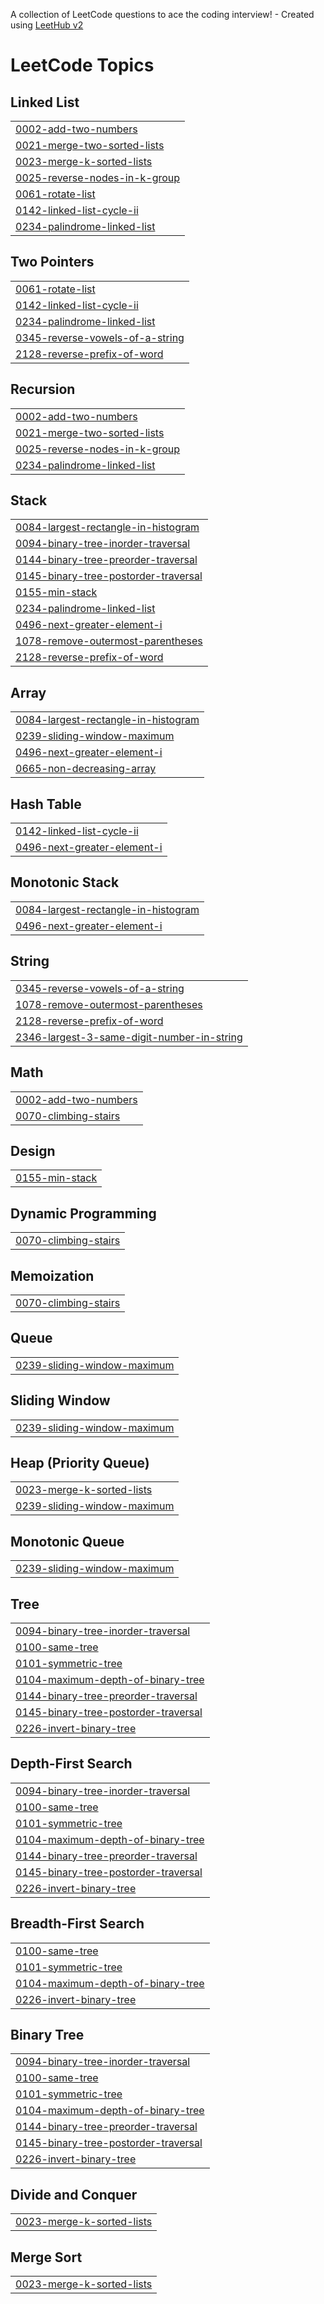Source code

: A collection of LeetCode questions to ace the coding interview! - Created using [LeetHub v2](https://github.com/arunbhardwaj/LeetHub-2.0)
<!---LeetCode Topics Start-->
# LeetCode Topics
## Linked List
|  |
| ------- |
| [0002-add-two-numbers](https://github.com/nancy280/LEETCODE/tree/master/0002-add-two-numbers) |
| [0021-merge-two-sorted-lists](https://github.com/nancy280/LEETCODE/tree/master/0021-merge-two-sorted-lists) |
| [0023-merge-k-sorted-lists](https://github.com/nancy280/LEETCODE/tree/master/0023-merge-k-sorted-lists) |
| [0025-reverse-nodes-in-k-group](https://github.com/nancy280/LEETCODE/tree/master/0025-reverse-nodes-in-k-group) |
| [0061-rotate-list](https://github.com/nancy280/LEETCODE/tree/master/0061-rotate-list) |
| [0142-linked-list-cycle-ii](https://github.com/nancy280/LEETCODE/tree/master/0142-linked-list-cycle-ii) |
| [0234-palindrome-linked-list](https://github.com/nancy280/LEETCODE/tree/master/0234-palindrome-linked-list) |
## Two Pointers
|  |
| ------- |
| [0061-rotate-list](https://github.com/nancy280/LEETCODE/tree/master/0061-rotate-list) |
| [0142-linked-list-cycle-ii](https://github.com/nancy280/LEETCODE/tree/master/0142-linked-list-cycle-ii) |
| [0234-palindrome-linked-list](https://github.com/nancy280/LEETCODE/tree/master/0234-palindrome-linked-list) |
| [0345-reverse-vowels-of-a-string](https://github.com/nancy280/LEETCODE/tree/master/0345-reverse-vowels-of-a-string) |
| [2128-reverse-prefix-of-word](https://github.com/nancy280/LEETCODE/tree/master/2128-reverse-prefix-of-word) |
## Recursion
|  |
| ------- |
| [0002-add-two-numbers](https://github.com/nancy280/LEETCODE/tree/master/0002-add-two-numbers) |
| [0021-merge-two-sorted-lists](https://github.com/nancy280/LEETCODE/tree/master/0021-merge-two-sorted-lists) |
| [0025-reverse-nodes-in-k-group](https://github.com/nancy280/LEETCODE/tree/master/0025-reverse-nodes-in-k-group) |
| [0234-palindrome-linked-list](https://github.com/nancy280/LEETCODE/tree/master/0234-palindrome-linked-list) |
## Stack
|  |
| ------- |
| [0084-largest-rectangle-in-histogram](https://github.com/nancy280/LEETCODE/tree/master/0084-largest-rectangle-in-histogram) |
| [0094-binary-tree-inorder-traversal](https://github.com/nancy280/LEETCODE/tree/master/0094-binary-tree-inorder-traversal) |
| [0144-binary-tree-preorder-traversal](https://github.com/nancy280/LEETCODE/tree/master/0144-binary-tree-preorder-traversal) |
| [0145-binary-tree-postorder-traversal](https://github.com/nancy280/LEETCODE/tree/master/0145-binary-tree-postorder-traversal) |
| [0155-min-stack](https://github.com/nancy280/LEETCODE/tree/master/0155-min-stack) |
| [0234-palindrome-linked-list](https://github.com/nancy280/LEETCODE/tree/master/0234-palindrome-linked-list) |
| [0496-next-greater-element-i](https://github.com/nancy280/LEETCODE/tree/master/0496-next-greater-element-i) |
| [1078-remove-outermost-parentheses](https://github.com/nancy280/LEETCODE/tree/master/1078-remove-outermost-parentheses) |
| [2128-reverse-prefix-of-word](https://github.com/nancy280/LEETCODE/tree/master/2128-reverse-prefix-of-word) |
## Array
|  |
| ------- |
| [0084-largest-rectangle-in-histogram](https://github.com/nancy280/LEETCODE/tree/master/0084-largest-rectangle-in-histogram) |
| [0239-sliding-window-maximum](https://github.com/nancy280/LEETCODE/tree/master/0239-sliding-window-maximum) |
| [0496-next-greater-element-i](https://github.com/nancy280/LEETCODE/tree/master/0496-next-greater-element-i) |
| [0665-non-decreasing-array](https://github.com/nancy280/LEETCODE/tree/master/0665-non-decreasing-array) |
## Hash Table
|  |
| ------- |
| [0142-linked-list-cycle-ii](https://github.com/nancy280/LEETCODE/tree/master/0142-linked-list-cycle-ii) |
| [0496-next-greater-element-i](https://github.com/nancy280/LEETCODE/tree/master/0496-next-greater-element-i) |
## Monotonic Stack
|  |
| ------- |
| [0084-largest-rectangle-in-histogram](https://github.com/nancy280/LEETCODE/tree/master/0084-largest-rectangle-in-histogram) |
| [0496-next-greater-element-i](https://github.com/nancy280/LEETCODE/tree/master/0496-next-greater-element-i) |
## String
|  |
| ------- |
| [0345-reverse-vowels-of-a-string](https://github.com/nancy280/LEETCODE/tree/master/0345-reverse-vowels-of-a-string) |
| [1078-remove-outermost-parentheses](https://github.com/nancy280/LEETCODE/tree/master/1078-remove-outermost-parentheses) |
| [2128-reverse-prefix-of-word](https://github.com/nancy280/LEETCODE/tree/master/2128-reverse-prefix-of-word) |
| [2346-largest-3-same-digit-number-in-string](https://github.com/nancy280/LEETCODE/tree/master/2346-largest-3-same-digit-number-in-string) |
## Math
|  |
| ------- |
| [0002-add-two-numbers](https://github.com/nancy280/LEETCODE/tree/master/0002-add-two-numbers) |
| [0070-climbing-stairs](https://github.com/nancy280/LEETCODE/tree/master/0070-climbing-stairs) |
## Design
|  |
| ------- |
| [0155-min-stack](https://github.com/nancy280/LEETCODE/tree/master/0155-min-stack) |
## Dynamic Programming
|  |
| ------- |
| [0070-climbing-stairs](https://github.com/nancy280/LEETCODE/tree/master/0070-climbing-stairs) |
## Memoization
|  |
| ------- |
| [0070-climbing-stairs](https://github.com/nancy280/LEETCODE/tree/master/0070-climbing-stairs) |
## Queue
|  |
| ------- |
| [0239-sliding-window-maximum](https://github.com/nancy280/LEETCODE/tree/master/0239-sliding-window-maximum) |
## Sliding Window
|  |
| ------- |
| [0239-sliding-window-maximum](https://github.com/nancy280/LEETCODE/tree/master/0239-sliding-window-maximum) |
## Heap (Priority Queue)
|  |
| ------- |
| [0023-merge-k-sorted-lists](https://github.com/nancy280/LEETCODE/tree/master/0023-merge-k-sorted-lists) |
| [0239-sliding-window-maximum](https://github.com/nancy280/LEETCODE/tree/master/0239-sliding-window-maximum) |
## Monotonic Queue
|  |
| ------- |
| [0239-sliding-window-maximum](https://github.com/nancy280/LEETCODE/tree/master/0239-sliding-window-maximum) |
## Tree
|  |
| ------- |
| [0094-binary-tree-inorder-traversal](https://github.com/nancy280/LEETCODE/tree/master/0094-binary-tree-inorder-traversal) |
| [0100-same-tree](https://github.com/nancy280/LEETCODE/tree/master/0100-same-tree) |
| [0101-symmetric-tree](https://github.com/nancy280/LEETCODE/tree/master/0101-symmetric-tree) |
| [0104-maximum-depth-of-binary-tree](https://github.com/nancy280/LEETCODE/tree/master/0104-maximum-depth-of-binary-tree) |
| [0144-binary-tree-preorder-traversal](https://github.com/nancy280/LEETCODE/tree/master/0144-binary-tree-preorder-traversal) |
| [0145-binary-tree-postorder-traversal](https://github.com/nancy280/LEETCODE/tree/master/0145-binary-tree-postorder-traversal) |
| [0226-invert-binary-tree](https://github.com/nancy280/LEETCODE/tree/master/0226-invert-binary-tree) |
## Depth-First Search
|  |
| ------- |
| [0094-binary-tree-inorder-traversal](https://github.com/nancy280/LEETCODE/tree/master/0094-binary-tree-inorder-traversal) |
| [0100-same-tree](https://github.com/nancy280/LEETCODE/tree/master/0100-same-tree) |
| [0101-symmetric-tree](https://github.com/nancy280/LEETCODE/tree/master/0101-symmetric-tree) |
| [0104-maximum-depth-of-binary-tree](https://github.com/nancy280/LEETCODE/tree/master/0104-maximum-depth-of-binary-tree) |
| [0144-binary-tree-preorder-traversal](https://github.com/nancy280/LEETCODE/tree/master/0144-binary-tree-preorder-traversal) |
| [0145-binary-tree-postorder-traversal](https://github.com/nancy280/LEETCODE/tree/master/0145-binary-tree-postorder-traversal) |
| [0226-invert-binary-tree](https://github.com/nancy280/LEETCODE/tree/master/0226-invert-binary-tree) |
## Breadth-First Search
|  |
| ------- |
| [0100-same-tree](https://github.com/nancy280/LEETCODE/tree/master/0100-same-tree) |
| [0101-symmetric-tree](https://github.com/nancy280/LEETCODE/tree/master/0101-symmetric-tree) |
| [0104-maximum-depth-of-binary-tree](https://github.com/nancy280/LEETCODE/tree/master/0104-maximum-depth-of-binary-tree) |
| [0226-invert-binary-tree](https://github.com/nancy280/LEETCODE/tree/master/0226-invert-binary-tree) |
## Binary Tree
|  |
| ------- |
| [0094-binary-tree-inorder-traversal](https://github.com/nancy280/LEETCODE/tree/master/0094-binary-tree-inorder-traversal) |
| [0100-same-tree](https://github.com/nancy280/LEETCODE/tree/master/0100-same-tree) |
| [0101-symmetric-tree](https://github.com/nancy280/LEETCODE/tree/master/0101-symmetric-tree) |
| [0104-maximum-depth-of-binary-tree](https://github.com/nancy280/LEETCODE/tree/master/0104-maximum-depth-of-binary-tree) |
| [0144-binary-tree-preorder-traversal](https://github.com/nancy280/LEETCODE/tree/master/0144-binary-tree-preorder-traversal) |
| [0145-binary-tree-postorder-traversal](https://github.com/nancy280/LEETCODE/tree/master/0145-binary-tree-postorder-traversal) |
| [0226-invert-binary-tree](https://github.com/nancy280/LEETCODE/tree/master/0226-invert-binary-tree) |
## Divide and Conquer
|  |
| ------- |
| [0023-merge-k-sorted-lists](https://github.com/nancy280/LEETCODE/tree/master/0023-merge-k-sorted-lists) |
## Merge Sort
|  |
| ------- |
| [0023-merge-k-sorted-lists](https://github.com/nancy280/LEETCODE/tree/master/0023-merge-k-sorted-lists) |
<!---LeetCode Topics End-->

····················

#### AIM OF THE EXERCISE
Among the entries, how many lines include the string "Topics"? Please reply with only the number.

#### SOLVED PROBLEM
3